During the music part of the worship service, ushers guided late-comers to the empty seats (by the end of the 15-minute music session, there were probably 500 people in the room). These men, young, fit, tall, attractive, white, glad-handed each other, shaking hands with the people at the ends of rows, grasping each others' shoulders, slapping each other congenially, and then requesting that worshippers move up to make room for more worshippers. It was a show of Christian male congeniality and general Christ-like perfection. These men were successfully "watching it," far from sin and safe from the devil. They smelled too good for the devil to be close to them. This ritual made me question whether Capital, and most church communities, are the kind of setting in which people might become an intimate community ready to sit with problems and seek God's guidance. 

Troy spoke a great deal about Richard Beck's idea of "spiritual warfare." The term rankles, as does any metaphor used in the legacy of Christ (the pacifist) which compares spiritual practice to violence. The idea of being at war with one's demons is finally one I have started to amend in my own thinking. I used to think of my character defects, such as fear, selfishness and anger, as things against which I needed to maintain constant vigilance, and which I needed to strike down decisively as soon as they reared their heads. Recent study has changed my opinion on this point. 
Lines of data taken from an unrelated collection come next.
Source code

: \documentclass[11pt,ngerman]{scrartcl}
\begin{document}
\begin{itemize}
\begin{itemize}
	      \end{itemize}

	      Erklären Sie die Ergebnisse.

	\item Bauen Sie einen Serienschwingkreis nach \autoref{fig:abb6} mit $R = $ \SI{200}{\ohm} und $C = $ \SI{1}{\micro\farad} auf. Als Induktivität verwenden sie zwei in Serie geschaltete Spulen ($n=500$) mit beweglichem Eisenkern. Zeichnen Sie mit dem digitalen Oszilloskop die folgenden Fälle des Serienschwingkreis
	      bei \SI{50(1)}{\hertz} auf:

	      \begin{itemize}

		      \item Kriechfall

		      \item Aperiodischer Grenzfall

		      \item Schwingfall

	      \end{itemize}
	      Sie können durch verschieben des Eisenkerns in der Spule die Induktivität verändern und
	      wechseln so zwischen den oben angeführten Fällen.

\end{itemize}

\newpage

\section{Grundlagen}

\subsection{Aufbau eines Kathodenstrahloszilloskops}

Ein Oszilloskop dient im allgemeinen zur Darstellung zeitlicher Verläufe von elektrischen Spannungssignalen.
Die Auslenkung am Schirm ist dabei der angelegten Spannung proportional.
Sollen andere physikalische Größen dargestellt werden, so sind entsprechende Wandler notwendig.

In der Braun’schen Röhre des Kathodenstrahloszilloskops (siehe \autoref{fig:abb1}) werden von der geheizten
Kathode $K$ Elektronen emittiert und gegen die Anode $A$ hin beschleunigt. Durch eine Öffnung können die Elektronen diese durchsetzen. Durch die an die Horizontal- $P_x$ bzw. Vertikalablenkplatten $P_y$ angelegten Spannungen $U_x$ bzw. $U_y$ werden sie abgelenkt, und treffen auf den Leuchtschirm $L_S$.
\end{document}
Image result for dragonsTara Brach has a podcast episode called From Dragons to Schmoos: Meeting life with Compassionate Presence in which she talks about disarming your negative thought patterns by simply accepting them. Well, accepting them for the time being. The idea is to say, "Hello, anger, I see you. I see you and I know you are there for a reason. Let's have tea together. Let's talk about why you are so fired up. You don't have to go anywhere, just know that I am aware of you. Let's talk." 

This compassionate opening of space is what takes the ferocity out of the attack. How can something remain terrifying in the face of an invitation to tea? If I look at the parts of me that cause trouble, and label them bad, and try to distance myself from them, do I not give them a great deal of power? What if I accepted them entirely, without qualification, and invited them to tea? 

Tara Brach's talk also doesn't talk about the role of spiritual community in facing these dragons. Talking through things with someone who loves me and loves God seems to me an essential step toward reducing their power over me. I just wish our community were better at fostering that kind of community.